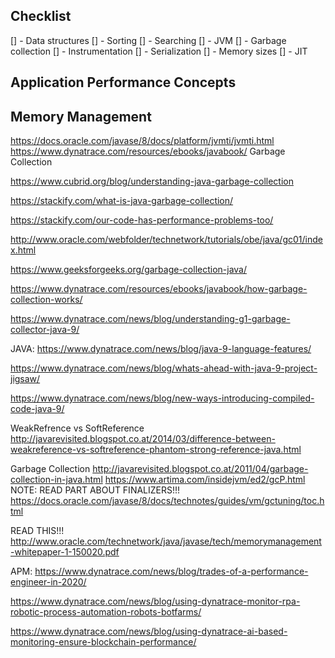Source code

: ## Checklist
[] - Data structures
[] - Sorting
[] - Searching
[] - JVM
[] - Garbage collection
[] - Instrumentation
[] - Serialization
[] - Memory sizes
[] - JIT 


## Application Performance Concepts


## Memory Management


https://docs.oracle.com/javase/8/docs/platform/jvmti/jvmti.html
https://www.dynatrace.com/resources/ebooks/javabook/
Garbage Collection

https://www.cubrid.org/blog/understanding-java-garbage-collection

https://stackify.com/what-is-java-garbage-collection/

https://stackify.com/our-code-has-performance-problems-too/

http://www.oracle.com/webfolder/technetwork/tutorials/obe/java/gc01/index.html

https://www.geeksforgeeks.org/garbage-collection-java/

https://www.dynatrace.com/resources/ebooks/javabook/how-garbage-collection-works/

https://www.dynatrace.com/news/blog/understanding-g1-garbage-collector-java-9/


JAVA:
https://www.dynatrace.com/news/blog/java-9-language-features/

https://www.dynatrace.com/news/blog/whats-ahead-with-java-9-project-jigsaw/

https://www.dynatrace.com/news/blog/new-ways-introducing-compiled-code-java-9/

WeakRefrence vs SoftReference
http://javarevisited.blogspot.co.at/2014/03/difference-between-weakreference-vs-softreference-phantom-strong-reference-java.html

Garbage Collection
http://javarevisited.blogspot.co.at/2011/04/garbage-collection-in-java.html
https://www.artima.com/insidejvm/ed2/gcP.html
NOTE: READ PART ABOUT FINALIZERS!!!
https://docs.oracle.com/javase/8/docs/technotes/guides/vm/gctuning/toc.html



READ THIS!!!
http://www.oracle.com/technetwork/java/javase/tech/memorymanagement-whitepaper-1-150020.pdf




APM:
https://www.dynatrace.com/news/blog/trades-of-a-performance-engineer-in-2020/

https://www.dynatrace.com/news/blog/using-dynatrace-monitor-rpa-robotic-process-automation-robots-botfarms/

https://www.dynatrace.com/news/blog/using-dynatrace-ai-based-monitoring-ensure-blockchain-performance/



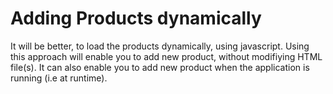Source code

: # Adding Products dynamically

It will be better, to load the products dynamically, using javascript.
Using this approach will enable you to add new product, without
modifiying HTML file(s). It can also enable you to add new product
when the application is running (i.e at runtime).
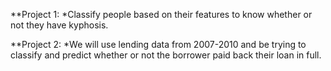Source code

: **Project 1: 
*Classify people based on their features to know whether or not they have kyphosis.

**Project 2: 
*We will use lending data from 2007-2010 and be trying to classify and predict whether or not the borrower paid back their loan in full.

------------------------------------------------------------

_What is expected_
Beginning at the line with "[] - Serialization" and stopping after the line with "https://stackify.com/our-code-has-performance-problems-too/", please write out every line of the data above exactly and nothing else.

_Answer below_
[] - Serialization
[] - Memory sizes
[] - JIT 


## Application Performance Concepts


## Memory Management


https://docs.oracle.com/javase/8/docs/platform/jvmti/jvmti.html
https://www.dynatrace.com/resources/ebooks/javabook/
Garbage Collection

https://www.cubrid.org/blog/understanding-java-garbage-collection

https://stackify.com/what-is-java-garbage-collection/

https://stackify.com/our-code-has-performance-problems-too/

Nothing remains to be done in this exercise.